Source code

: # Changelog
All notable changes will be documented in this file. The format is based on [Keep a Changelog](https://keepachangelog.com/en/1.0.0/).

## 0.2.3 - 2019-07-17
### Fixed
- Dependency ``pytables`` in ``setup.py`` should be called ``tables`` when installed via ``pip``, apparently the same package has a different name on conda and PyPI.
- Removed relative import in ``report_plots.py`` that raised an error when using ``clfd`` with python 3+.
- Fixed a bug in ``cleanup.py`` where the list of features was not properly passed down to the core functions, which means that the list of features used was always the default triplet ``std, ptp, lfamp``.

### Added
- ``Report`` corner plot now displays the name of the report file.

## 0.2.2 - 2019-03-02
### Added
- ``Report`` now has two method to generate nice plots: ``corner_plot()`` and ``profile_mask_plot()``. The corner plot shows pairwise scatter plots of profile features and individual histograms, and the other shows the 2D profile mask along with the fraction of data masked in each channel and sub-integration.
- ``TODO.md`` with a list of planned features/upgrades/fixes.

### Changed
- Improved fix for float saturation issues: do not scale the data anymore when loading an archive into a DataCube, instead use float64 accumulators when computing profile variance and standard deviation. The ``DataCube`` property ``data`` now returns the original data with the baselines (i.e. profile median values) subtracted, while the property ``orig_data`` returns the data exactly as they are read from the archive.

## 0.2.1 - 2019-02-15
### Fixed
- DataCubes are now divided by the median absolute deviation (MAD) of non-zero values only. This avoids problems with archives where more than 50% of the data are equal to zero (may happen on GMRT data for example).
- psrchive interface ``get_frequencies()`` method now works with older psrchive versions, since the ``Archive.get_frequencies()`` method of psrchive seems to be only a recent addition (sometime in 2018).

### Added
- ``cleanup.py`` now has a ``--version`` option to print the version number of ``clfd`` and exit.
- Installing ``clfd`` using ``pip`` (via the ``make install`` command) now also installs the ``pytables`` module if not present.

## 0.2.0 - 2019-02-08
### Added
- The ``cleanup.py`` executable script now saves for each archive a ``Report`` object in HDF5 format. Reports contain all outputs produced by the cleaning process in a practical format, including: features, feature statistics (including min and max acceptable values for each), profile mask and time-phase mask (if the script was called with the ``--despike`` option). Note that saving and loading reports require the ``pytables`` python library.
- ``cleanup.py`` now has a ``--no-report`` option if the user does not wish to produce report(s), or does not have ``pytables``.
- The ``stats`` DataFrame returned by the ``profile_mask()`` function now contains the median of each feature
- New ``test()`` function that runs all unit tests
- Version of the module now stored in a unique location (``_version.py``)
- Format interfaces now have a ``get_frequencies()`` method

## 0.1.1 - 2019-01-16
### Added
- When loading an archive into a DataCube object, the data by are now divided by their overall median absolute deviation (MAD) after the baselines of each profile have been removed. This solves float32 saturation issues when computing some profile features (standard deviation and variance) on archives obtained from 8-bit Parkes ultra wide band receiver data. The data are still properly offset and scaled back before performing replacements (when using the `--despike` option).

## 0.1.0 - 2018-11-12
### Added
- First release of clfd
————
-- Task brief --
Bring together each line above where the string "module" turns up.

-- Exercise answer --
- Installing ``clfd`` using ``pip`` (via the ``make install`` command) now also installs the ``pytables`` module if not present.
- Version of the module now stored in a unique location (``_version.py``)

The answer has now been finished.